======== INFORMATION SHOWN
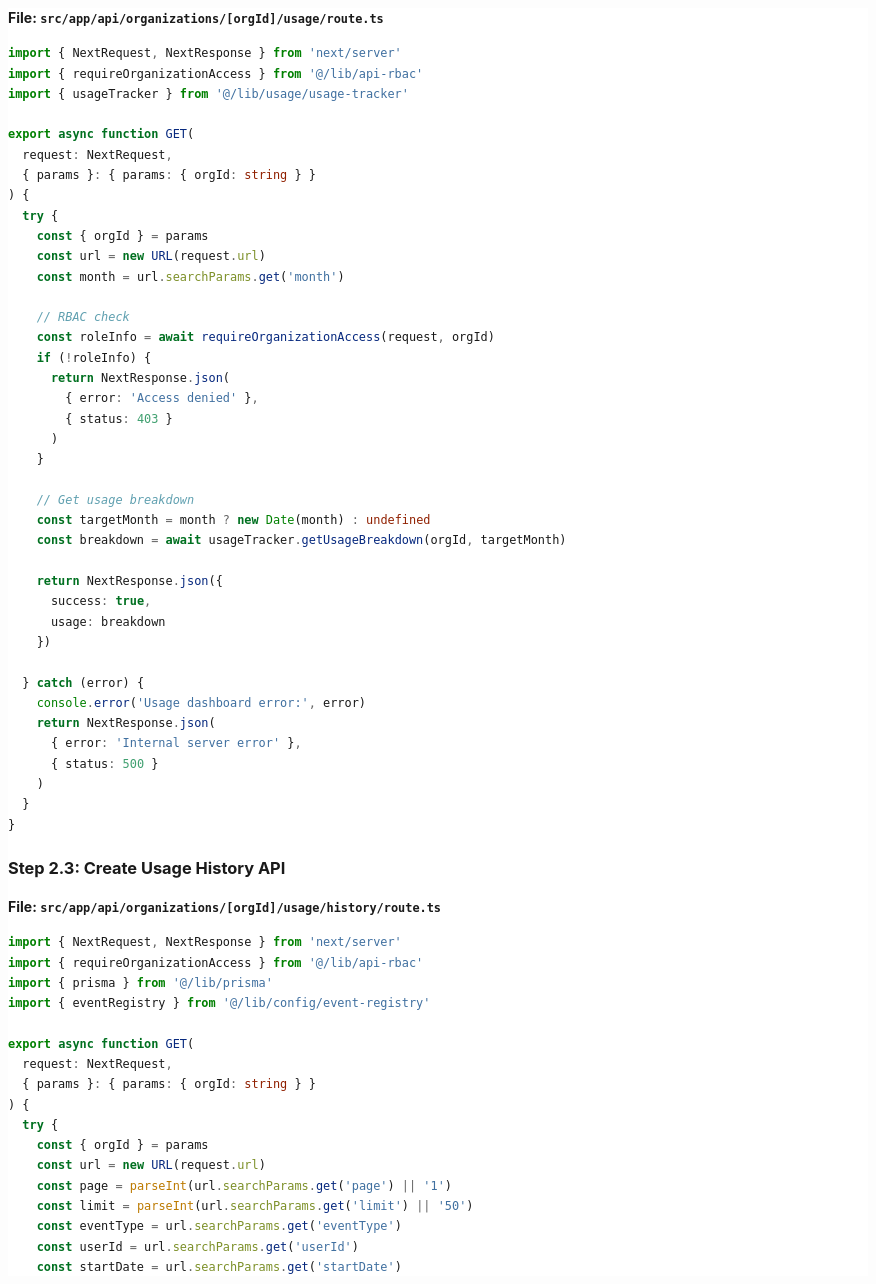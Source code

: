 **File: `src/app/api/organizations/[orgId]/usage/route.ts`**
```typescript
import { NextRequest, NextResponse } from 'next/server'
import { requireOrganizationAccess } from '@/lib/api-rbac'
import { usageTracker } from '@/lib/usage/usage-tracker'

export async function GET(
  request: NextRequest,
  { params }: { params: { orgId: string } }
) {
  try {
    const { orgId } = params
    const url = new URL(request.url)
    const month = url.searchParams.get('month')

    // RBAC check
    const roleInfo = await requireOrganizationAccess(request, orgId)
    if (!roleInfo) {
      return NextResponse.json(
        { error: 'Access denied' },
        { status: 403 }
      )
    }

    // Get usage breakdown
    const targetMonth = month ? new Date(month) : undefined
    const breakdown = await usageTracker.getUsageBreakdown(orgId, targetMonth)

    return NextResponse.json({
      success: true,
      usage: breakdown
    })

  } catch (error) {
    console.error('Usage dashboard error:', error)
    return NextResponse.json(
      { error: 'Internal server error' },
      { status: 500 }
    )
  }
}
```

### **Step 2.3: Create Usage History API**

**File: `src/app/api/organizations/[orgId]/usage/history/route.ts`**
```typescript
import { NextRequest, NextResponse } from 'next/server'
import { requireOrganizationAccess } from '@/lib/api-rbac'
import { prisma } from '@/lib/prisma'
import { eventRegistry } from '@/lib/config/event-registry'

export async function GET(
  request: NextRequest,
  { params }: { params: { orgId: string } }
) {
  try {
    const { orgId } = params
    const url = new URL(request.url)
    const page = parseInt(url.searchParams.get('page') || '1')
    const limit = parseInt(url.searchParams.get('limit') || '50')
    const eventType = url.searchParams.get('eventType')
    const userId = url.searchParams.get('userId')
    const startDate = url.searchParams.get('startDate')
```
================
--- DIRECTIONS FOR THIS TASK ---
Whenever the word "return" shows up in a line of the entries, list that line.

--- COMPLETED TASK ---
      return NextResponse.json(
    return NextResponse.json({
    return NextResponse.json(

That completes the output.